Um estudo alemão publicado no Deutsches
Ärzteblatt International (Junho de 2024),
fundamentado em dados de seguros de saúde de cerca de 14 milhões de jovens
entre os 5 e os 24 anos, revela uma realidade incómoda e urgente: 63,6% das
pessoas diagnosticadas com perturbação de identidade de género (F64) deixam de
apresentar esse diagnóstico após cinco anos. Apenas 36,4% mantêm a diagnose
confirmada. Estes números tornam-se ainda mais expressivos entre adolescentes:
72,7% das raparigas entre os 15 e os 19 anos desistem do processo de transição,
enquanto entre os rapazes de 20-24 anos a taxa de desistência é de 50,3%.

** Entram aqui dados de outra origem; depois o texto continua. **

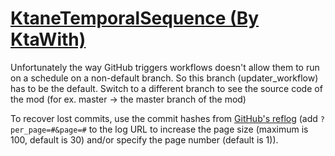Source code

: # [KtaneTemporalSequence (By KtaWith)](https://github.com/KtaWith/KtaneTemporalSequence)

Unfortunately the way GitHub triggers workflows doesn't allow them to run on a schedule on a non-default branch. So this branch (updater_workflow) has to be the default. Switch to a different branch to see the source code of the mod (for ex. master -> the master branch of the mod)

To recover lost commits, use the commit hashes from [GitHub's reflog](https://api.github.com/repos/KtaneModules/KtaneTemporalSequence-KtaWith/events) (add `?per_page=#&page=#` to the log URL to increase the page size (maximum is 100, default is 30) and/or specify the page number (default is 1)).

O estudo regista ainda um aumento
explosivo de diagnósticos (780% entre 2013 e 2022, mesmo após correcções
estatísticas) e demonstra que a grande maioria dos jovens apresenta
comorbilidades psiquiátricas graves, como depressão, ansiedade ou autismo. É perante
este cenário que urge discutir o estudo alemão que desafia o modelo de
afirmação e perceber por que razão Portugal deve revogar as leis 38/2018 e
15/2024 para proteger as crianças.
Os próprios autores concluem: “A
baixa estabilidade do diagnóstico e a elevada prevalência de perturbações
mentais concomitantes devem ser tidas em conta nas recomendações para iniciar
terapias de mudança de sexo na adolescência.” Não se trata de uma opinião
conservadora; é ciência fria, publicada numa revista médica de referência. Este
estudo ecoa as conclusões do Relatório Cass (Reino Unido, 2024), bem como as
recentes restrições suecas, finlandesas, norueguesas e britânicas ao uso de
bloqueadores da puberdade. A evidência científica a favor da medicalização
precoce é fraca, os riscos são reais e a pressa ideológica parece estar a
prevalecer sobre a prudência.
Portugal, infelizmente, seguiu o
caminho oposto. A Lei n.º 38/2018 introduziu a autodeterminação de género quase
sem barreiras: adultos mudam o sexo legal por mera declaração; menores de 16 ou
17 anos fazem-no com consentimento parental e um parecer psicológico vago. Tudo
isto sem diagnóstico médico rigoroso, sem avaliação profunda e sem período de
espera. A Lei n.º 15/2024 foi ainda mais longe, ao criminalizar qualquer
prática que vise “alterar ou reprimir” a identidade de género — o que inclui
psicoterapias exploratórias que questionem a origem de um desconforto que,
segundo os dados alemães, desaparece na maioria dos casos ao fim de cinco anos.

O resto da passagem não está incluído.